Num domingo, pouco tempo depois, Neri, acompanhado da esposa, foi visitar a irmã viúva no Brooklyn. Albert Neri tinha pela irmã a profunda afeição protetora comum a todos os sicilianos e sempre a visitava pelo menos uma vez em cada dois meses para se assegurar de que ela estava bem. Ela era muito mais velha do que ele e tinha um filho de 20 anos de idade. O rapaz, de nome Thomas, sem a autoridade paterna, estava dando aborrecimentos. Tinha-se metido em algumas pequenas enrascadas, e estava ficando um pouco selvagem. Neri certa vez usara os seus contatos na organização policial para livrar o rapaz da acusação de furto. Nessa ocasião, ele conseguira controlar a sua raiva, mas avisou ao sobrinho:

— Tommy, se você fizer sua mãe chorar novamente por sua causa, quem vai ajustar contas com você sou eu.

Isso, porém, foi dito num tom de tio camarada, não constituindo realmente uma ameaça. Mas, mesmo sendo Tommy o pior elemento de todos os rapazes daquela zona “braba” do Brooklyn, ele tinha medo do tio Al.
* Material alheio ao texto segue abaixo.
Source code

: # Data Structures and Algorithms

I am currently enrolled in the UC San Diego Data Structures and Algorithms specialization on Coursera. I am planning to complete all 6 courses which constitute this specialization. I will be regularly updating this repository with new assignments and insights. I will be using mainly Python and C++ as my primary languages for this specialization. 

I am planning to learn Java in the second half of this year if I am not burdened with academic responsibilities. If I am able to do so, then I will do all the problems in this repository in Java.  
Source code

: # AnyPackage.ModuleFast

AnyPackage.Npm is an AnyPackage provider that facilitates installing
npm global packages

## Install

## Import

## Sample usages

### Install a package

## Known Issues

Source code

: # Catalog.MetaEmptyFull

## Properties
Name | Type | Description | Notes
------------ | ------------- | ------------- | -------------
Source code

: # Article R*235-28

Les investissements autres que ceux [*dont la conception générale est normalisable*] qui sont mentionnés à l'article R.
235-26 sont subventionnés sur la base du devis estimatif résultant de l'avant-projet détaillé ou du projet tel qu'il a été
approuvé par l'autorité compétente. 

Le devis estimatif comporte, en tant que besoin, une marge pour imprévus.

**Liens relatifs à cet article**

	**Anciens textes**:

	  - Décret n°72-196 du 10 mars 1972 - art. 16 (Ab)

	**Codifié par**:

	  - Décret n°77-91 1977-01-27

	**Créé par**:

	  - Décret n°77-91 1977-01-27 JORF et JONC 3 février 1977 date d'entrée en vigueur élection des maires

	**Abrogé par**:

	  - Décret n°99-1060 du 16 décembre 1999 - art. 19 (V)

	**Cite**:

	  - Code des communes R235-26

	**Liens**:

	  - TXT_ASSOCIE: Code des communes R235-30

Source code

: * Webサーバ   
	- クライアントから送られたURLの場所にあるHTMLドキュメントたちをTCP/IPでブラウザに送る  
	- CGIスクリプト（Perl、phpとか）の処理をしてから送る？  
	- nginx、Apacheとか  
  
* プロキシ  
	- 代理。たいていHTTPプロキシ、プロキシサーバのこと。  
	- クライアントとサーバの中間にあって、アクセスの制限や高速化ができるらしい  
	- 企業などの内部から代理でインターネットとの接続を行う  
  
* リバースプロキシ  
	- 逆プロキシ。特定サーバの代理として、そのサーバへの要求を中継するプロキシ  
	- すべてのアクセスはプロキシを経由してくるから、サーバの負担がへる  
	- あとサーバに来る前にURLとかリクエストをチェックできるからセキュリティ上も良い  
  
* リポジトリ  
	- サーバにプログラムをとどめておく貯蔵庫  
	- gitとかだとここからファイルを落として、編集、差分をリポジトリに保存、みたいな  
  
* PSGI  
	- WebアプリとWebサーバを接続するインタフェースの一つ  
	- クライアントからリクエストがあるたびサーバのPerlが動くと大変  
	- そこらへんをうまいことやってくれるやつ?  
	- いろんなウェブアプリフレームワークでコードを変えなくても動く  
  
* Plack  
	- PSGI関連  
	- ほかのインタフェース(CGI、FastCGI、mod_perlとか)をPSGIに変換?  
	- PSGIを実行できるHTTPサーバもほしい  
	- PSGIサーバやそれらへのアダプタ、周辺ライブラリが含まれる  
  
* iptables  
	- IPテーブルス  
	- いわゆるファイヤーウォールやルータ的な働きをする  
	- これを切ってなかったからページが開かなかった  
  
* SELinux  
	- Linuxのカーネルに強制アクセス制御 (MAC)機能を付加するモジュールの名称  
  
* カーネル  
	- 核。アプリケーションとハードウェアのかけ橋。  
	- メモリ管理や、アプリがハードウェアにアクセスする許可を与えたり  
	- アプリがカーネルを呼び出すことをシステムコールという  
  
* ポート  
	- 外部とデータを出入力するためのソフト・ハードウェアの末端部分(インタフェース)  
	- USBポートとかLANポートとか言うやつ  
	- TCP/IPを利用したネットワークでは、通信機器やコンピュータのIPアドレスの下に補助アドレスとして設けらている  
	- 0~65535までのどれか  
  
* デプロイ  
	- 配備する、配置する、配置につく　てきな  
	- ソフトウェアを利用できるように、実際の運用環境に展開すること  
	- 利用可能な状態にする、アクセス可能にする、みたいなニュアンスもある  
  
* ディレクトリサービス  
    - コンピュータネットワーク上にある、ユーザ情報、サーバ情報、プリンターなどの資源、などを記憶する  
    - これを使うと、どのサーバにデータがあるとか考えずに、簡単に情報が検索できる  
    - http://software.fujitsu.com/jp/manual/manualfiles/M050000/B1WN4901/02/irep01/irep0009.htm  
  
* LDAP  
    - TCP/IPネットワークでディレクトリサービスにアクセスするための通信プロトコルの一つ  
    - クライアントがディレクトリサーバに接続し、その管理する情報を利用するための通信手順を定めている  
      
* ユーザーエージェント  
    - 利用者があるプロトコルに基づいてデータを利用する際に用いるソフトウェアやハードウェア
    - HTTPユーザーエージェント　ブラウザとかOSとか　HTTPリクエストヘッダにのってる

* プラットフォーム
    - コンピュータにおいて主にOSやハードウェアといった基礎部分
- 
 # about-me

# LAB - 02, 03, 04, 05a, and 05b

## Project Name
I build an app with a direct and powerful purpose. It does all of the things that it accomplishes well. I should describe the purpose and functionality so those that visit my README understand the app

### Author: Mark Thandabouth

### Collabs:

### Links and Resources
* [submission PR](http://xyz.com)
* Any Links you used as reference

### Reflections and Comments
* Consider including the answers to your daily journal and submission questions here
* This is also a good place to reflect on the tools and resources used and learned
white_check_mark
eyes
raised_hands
Por ocasião dessa visita, Tommy chegara em casa muito tarde da noite de sábado e estava ainda dormindo em seu quarto. A mãe fora acordá-lo, dizendo que se vestisse para fazer a refeição domingueira em companhia do tio e da tia. A voz do rapaz fez-se ouvir asperamente através da porta do quarto parcialmente aberta:

— Que se danem, deixem-me dormir!

E a mãe voltou para a cozinha rindo e desculpando-se.

Assim tiveram de fazer a refeição sem ele. Neri perguntou à irmã se Tommy estava causando-lhe algum aborrecimento, e ela balançou a cabeça.